[Stored records]
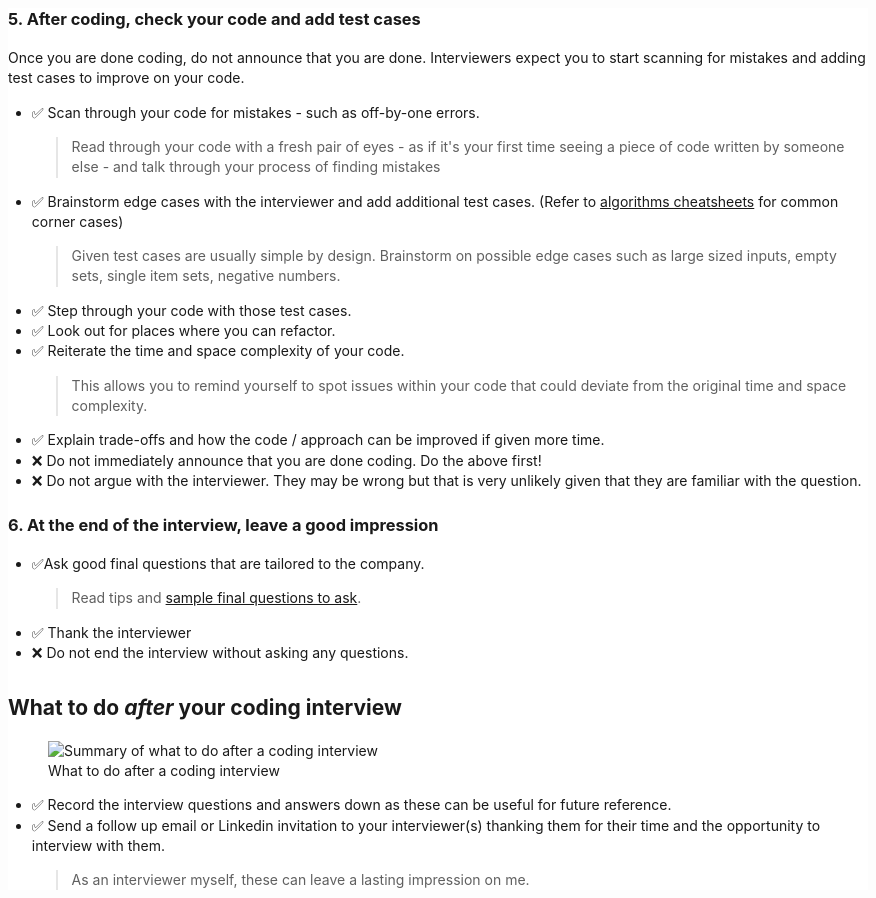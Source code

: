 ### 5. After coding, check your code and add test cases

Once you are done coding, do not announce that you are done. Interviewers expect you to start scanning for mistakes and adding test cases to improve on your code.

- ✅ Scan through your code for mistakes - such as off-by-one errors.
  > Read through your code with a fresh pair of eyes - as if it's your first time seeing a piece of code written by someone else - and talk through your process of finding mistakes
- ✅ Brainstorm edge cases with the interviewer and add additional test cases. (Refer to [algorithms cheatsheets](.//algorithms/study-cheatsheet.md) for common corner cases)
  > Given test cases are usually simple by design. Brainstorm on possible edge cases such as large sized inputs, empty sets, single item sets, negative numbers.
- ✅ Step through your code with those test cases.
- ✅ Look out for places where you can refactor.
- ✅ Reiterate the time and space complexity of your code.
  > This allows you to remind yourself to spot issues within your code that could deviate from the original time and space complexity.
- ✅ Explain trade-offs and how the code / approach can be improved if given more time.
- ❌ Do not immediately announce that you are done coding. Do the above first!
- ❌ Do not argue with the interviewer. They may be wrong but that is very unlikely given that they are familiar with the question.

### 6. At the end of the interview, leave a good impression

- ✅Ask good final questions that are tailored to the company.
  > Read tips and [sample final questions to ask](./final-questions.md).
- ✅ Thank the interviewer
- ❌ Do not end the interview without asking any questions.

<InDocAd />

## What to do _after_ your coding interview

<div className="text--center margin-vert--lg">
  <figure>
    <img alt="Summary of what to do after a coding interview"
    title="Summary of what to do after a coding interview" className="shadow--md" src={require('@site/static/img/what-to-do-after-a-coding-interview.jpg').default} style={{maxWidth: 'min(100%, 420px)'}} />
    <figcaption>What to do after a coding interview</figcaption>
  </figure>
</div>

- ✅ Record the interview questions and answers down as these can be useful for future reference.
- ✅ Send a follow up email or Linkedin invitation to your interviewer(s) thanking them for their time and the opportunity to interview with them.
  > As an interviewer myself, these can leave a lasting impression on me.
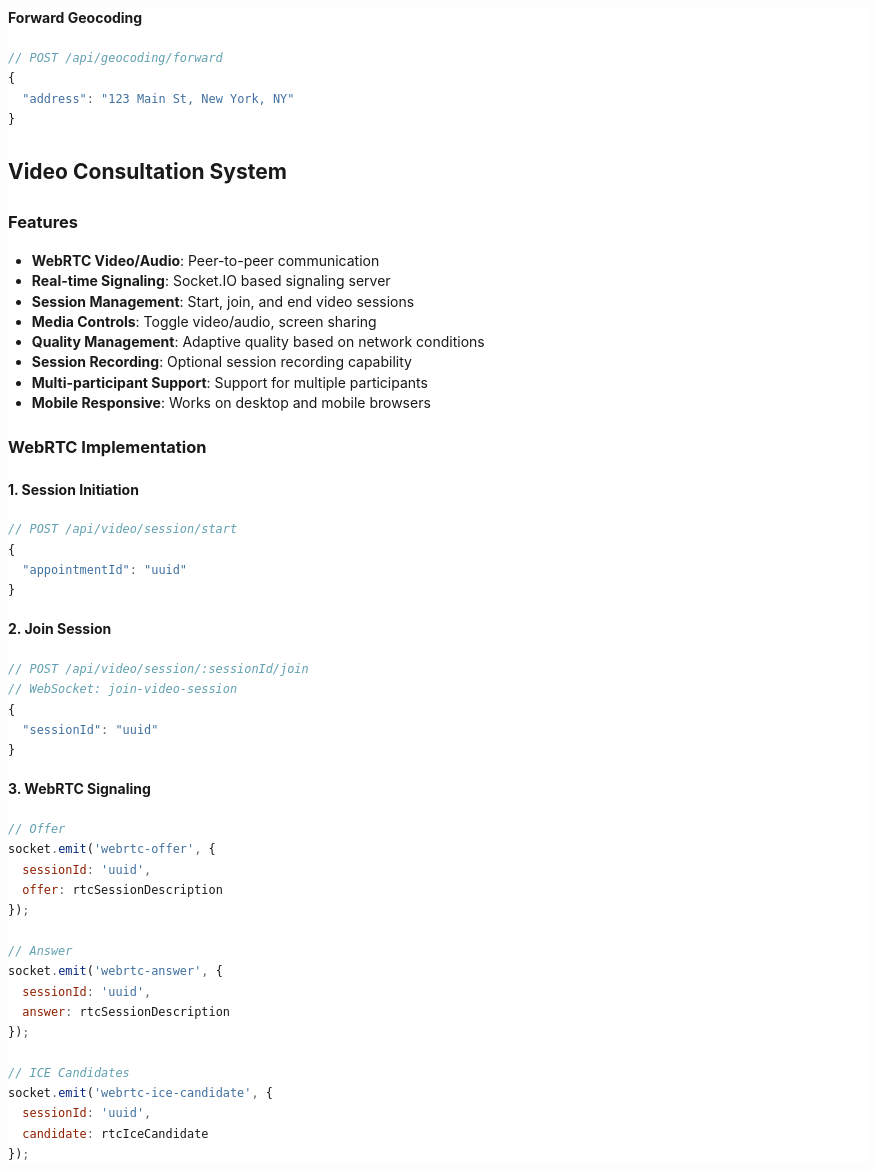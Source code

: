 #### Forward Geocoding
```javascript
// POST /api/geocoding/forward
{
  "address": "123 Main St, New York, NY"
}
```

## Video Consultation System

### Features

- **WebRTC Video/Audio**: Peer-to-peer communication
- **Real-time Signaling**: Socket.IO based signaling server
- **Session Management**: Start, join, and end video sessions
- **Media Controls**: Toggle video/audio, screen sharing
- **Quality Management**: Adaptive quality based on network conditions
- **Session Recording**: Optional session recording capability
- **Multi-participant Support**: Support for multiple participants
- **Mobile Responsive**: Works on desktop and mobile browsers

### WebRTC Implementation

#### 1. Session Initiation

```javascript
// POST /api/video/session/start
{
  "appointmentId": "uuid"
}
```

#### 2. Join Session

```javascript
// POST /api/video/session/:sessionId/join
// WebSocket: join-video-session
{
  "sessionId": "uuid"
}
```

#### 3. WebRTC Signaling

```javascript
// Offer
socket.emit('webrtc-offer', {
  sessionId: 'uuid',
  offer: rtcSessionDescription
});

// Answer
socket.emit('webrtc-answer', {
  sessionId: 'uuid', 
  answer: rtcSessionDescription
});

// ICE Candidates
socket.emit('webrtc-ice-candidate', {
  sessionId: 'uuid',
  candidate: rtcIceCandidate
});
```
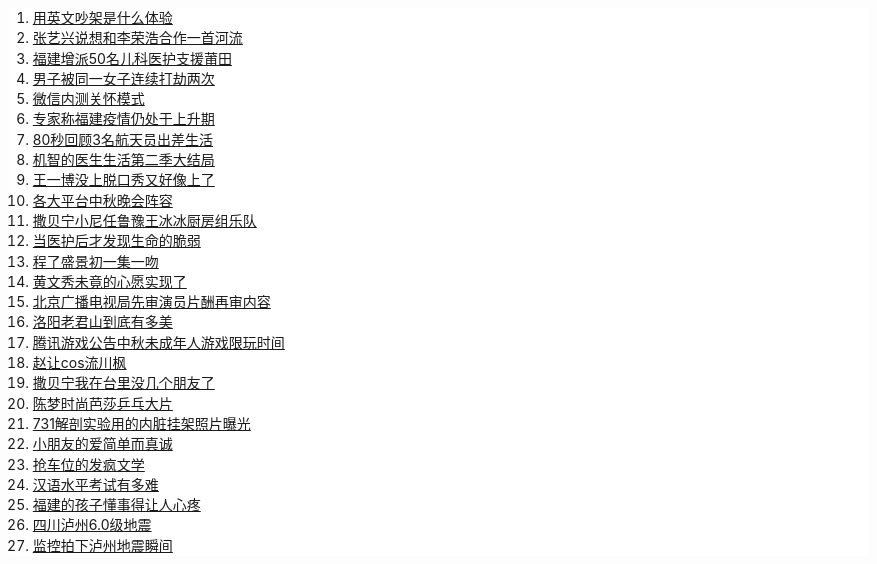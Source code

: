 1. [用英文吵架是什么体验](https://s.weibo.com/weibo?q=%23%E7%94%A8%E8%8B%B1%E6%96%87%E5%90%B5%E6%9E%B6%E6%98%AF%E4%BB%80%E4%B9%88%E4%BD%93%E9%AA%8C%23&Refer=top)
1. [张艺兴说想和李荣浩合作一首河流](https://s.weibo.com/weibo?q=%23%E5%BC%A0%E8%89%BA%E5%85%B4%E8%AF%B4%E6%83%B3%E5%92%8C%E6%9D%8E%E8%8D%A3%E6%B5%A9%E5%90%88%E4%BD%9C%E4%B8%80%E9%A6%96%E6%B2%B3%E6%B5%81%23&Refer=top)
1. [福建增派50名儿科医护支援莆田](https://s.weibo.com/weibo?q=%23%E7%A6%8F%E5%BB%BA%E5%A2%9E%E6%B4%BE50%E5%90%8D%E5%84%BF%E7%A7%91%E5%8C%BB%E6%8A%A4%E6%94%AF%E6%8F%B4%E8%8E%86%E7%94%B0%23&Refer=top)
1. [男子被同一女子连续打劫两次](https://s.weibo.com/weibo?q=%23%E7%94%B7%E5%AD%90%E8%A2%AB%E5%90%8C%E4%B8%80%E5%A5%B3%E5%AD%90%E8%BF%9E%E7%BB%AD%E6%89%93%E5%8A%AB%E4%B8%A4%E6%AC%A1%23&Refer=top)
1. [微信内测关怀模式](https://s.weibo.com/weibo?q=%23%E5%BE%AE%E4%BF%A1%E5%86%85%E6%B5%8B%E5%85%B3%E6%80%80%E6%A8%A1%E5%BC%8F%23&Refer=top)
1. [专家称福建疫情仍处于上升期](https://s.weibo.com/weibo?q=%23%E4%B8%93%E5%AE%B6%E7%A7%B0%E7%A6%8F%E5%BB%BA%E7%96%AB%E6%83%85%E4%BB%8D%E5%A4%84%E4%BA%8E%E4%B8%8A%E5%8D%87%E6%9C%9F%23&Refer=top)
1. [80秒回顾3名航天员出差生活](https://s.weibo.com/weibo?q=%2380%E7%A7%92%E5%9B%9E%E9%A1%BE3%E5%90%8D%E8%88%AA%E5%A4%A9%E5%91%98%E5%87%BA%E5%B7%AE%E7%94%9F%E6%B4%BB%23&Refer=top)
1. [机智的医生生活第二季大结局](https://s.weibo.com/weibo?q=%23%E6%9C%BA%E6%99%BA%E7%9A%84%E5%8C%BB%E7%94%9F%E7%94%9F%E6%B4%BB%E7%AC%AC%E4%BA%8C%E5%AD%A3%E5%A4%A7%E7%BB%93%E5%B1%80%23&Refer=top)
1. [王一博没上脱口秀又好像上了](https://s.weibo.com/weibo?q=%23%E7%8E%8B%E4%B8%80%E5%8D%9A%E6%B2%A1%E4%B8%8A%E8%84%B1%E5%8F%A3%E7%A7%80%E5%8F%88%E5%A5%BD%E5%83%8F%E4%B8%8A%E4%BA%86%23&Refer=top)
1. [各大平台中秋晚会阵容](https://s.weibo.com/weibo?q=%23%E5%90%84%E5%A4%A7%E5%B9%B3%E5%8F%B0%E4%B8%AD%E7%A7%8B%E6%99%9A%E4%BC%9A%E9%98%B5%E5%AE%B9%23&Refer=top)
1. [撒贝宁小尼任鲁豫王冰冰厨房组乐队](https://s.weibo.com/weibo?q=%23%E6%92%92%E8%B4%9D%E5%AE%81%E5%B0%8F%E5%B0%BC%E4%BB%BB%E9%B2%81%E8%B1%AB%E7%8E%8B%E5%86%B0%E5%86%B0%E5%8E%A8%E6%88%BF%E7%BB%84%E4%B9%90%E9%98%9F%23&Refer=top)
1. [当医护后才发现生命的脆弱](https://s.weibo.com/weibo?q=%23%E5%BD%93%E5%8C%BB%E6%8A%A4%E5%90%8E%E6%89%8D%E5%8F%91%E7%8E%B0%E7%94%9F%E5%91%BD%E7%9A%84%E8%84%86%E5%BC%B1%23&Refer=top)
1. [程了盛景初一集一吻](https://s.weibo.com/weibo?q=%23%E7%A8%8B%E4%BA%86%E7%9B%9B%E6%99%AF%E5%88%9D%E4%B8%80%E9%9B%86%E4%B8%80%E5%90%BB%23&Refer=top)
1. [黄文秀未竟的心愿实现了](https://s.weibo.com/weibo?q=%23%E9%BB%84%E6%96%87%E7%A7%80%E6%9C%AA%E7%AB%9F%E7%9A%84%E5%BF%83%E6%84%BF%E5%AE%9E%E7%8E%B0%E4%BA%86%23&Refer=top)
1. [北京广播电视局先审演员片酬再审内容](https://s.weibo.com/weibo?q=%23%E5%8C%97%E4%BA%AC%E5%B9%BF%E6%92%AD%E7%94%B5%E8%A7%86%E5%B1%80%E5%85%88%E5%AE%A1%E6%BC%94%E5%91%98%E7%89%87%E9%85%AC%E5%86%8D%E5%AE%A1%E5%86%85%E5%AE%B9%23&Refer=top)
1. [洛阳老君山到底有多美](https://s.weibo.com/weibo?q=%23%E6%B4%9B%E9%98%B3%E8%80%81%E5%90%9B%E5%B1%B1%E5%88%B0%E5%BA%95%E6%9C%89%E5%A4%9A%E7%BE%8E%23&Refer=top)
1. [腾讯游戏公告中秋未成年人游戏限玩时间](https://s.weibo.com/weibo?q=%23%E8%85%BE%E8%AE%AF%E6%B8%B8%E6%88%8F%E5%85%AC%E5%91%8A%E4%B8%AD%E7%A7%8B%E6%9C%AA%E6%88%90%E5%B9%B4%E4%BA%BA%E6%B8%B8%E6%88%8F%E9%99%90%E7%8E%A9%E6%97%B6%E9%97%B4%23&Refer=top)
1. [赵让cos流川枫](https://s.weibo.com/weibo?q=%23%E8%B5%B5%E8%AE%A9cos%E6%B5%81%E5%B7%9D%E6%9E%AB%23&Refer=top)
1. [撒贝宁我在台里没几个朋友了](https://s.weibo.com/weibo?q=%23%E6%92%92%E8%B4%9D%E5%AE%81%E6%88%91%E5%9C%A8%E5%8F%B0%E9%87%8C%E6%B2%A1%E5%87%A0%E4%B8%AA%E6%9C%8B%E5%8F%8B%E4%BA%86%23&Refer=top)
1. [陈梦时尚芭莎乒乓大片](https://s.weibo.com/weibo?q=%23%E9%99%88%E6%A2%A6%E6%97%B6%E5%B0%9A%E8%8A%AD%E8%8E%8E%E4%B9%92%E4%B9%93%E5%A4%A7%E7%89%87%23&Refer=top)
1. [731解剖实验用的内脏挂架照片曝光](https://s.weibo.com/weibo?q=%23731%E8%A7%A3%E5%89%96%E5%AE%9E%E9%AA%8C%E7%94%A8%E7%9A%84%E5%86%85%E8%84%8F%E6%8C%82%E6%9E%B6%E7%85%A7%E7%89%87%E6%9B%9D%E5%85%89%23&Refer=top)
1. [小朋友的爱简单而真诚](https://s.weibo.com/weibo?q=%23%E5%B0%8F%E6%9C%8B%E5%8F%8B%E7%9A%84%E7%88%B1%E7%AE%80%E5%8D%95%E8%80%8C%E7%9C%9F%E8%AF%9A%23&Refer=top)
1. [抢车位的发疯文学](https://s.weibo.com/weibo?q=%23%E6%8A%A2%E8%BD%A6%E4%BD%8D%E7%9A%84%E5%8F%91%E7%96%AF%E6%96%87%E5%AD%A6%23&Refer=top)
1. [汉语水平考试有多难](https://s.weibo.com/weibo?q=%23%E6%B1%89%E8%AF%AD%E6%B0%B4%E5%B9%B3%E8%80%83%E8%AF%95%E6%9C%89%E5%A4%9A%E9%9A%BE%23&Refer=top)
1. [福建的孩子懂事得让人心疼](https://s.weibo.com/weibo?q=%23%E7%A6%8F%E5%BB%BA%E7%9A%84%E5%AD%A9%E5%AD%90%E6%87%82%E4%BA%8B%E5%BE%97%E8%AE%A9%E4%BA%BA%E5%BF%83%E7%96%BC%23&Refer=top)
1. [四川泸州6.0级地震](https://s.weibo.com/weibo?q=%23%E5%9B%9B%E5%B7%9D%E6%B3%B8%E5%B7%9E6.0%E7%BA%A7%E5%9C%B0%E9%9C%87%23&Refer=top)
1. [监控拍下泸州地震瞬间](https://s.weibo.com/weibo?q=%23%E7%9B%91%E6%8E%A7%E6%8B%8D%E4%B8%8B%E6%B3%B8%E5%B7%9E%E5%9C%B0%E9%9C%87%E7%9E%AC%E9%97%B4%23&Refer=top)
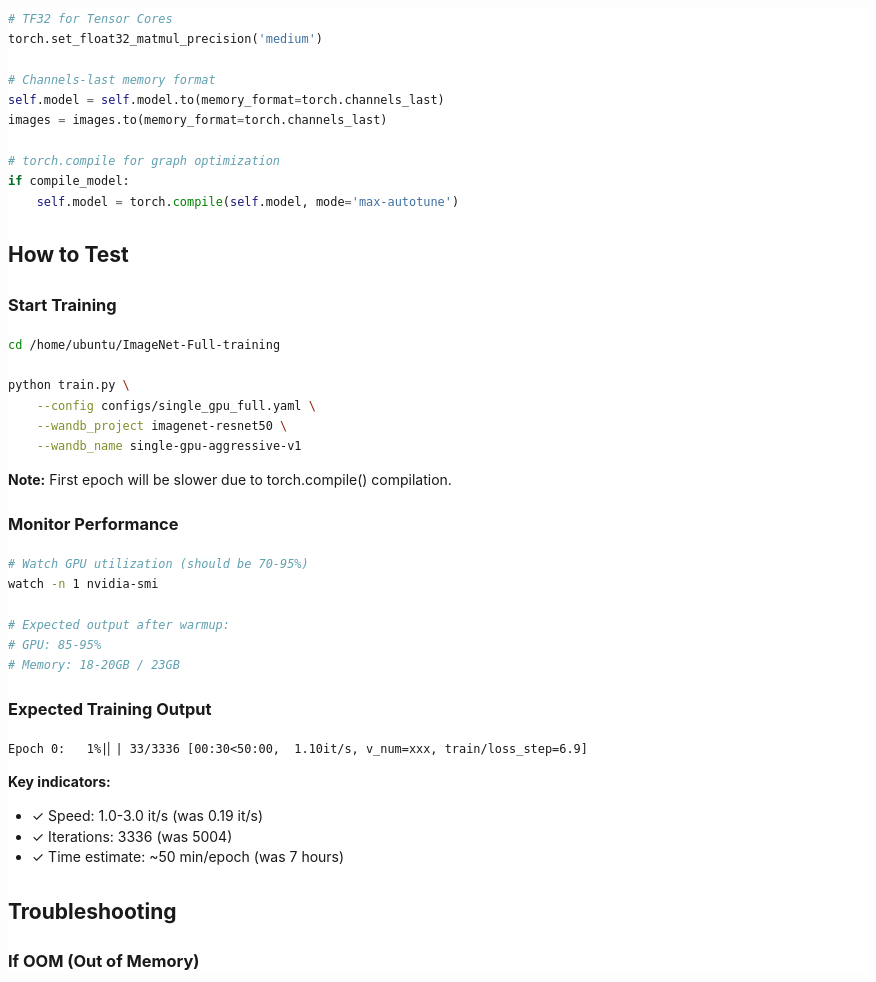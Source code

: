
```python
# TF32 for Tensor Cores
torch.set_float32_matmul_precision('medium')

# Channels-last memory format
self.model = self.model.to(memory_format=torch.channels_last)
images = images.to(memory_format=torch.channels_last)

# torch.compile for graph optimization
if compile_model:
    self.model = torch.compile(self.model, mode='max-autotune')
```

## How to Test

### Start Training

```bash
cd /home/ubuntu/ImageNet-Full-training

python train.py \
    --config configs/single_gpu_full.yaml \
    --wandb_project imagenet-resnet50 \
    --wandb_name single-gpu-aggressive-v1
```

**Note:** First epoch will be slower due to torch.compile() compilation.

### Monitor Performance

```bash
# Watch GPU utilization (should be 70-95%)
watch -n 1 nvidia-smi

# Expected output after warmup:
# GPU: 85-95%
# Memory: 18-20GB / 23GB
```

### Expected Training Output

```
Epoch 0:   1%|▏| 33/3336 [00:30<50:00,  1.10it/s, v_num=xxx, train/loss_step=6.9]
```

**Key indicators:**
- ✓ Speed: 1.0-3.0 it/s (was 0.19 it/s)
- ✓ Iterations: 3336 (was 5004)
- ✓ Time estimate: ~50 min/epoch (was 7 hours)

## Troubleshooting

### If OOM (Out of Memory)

About this exercise:
Your answer must be the lines above from the one containing "1. [王一博没上脱口秀又好" to the one containing "1. [撒贝宁小尼任鲁豫王冰", both included, restated word for word.

Output for this task:
1. [王一博没上脱口秀又好像上了](https://s.weibo.com/weibo?q=%23%E7%8E%8B%E4%B8%80%E5%8D%9A%E6%B2%A1%E4%B8%8A%E8%84%B1%E5%8F%A3%E7%A7%80%E5%8F%88%E5%A5%BD%E5%83%8F%E4%B8%8A%E4%BA%86%23&Refer=top)
1. [各大平台中秋晚会阵容](https://s.weibo.com/weibo?q=%23%E5%90%84%E5%A4%A7%E5%B9%B3%E5%8F%B0%E4%B8%AD%E7%A7%8B%E6%99%9A%E4%BC%9A%E9%98%B5%E5%AE%B9%23&Refer=top)
1. [撒贝宁小尼任鲁豫王冰冰厨房组乐队](https://s.weibo.com/weibo?q=%23%E6%92%92%E8%B4%9D%E5%AE%81%E5%B0%8F%E5%B0%BC%E4%BB%BB%E9%B2%81%E8%B1%AB%E7%8E%8B%E5%86%B0%E5%86%B0%E5%8E%A8%E6%88%BF%E7%BB%84%E4%B9%90%E9%98%9F%23&Refer=top)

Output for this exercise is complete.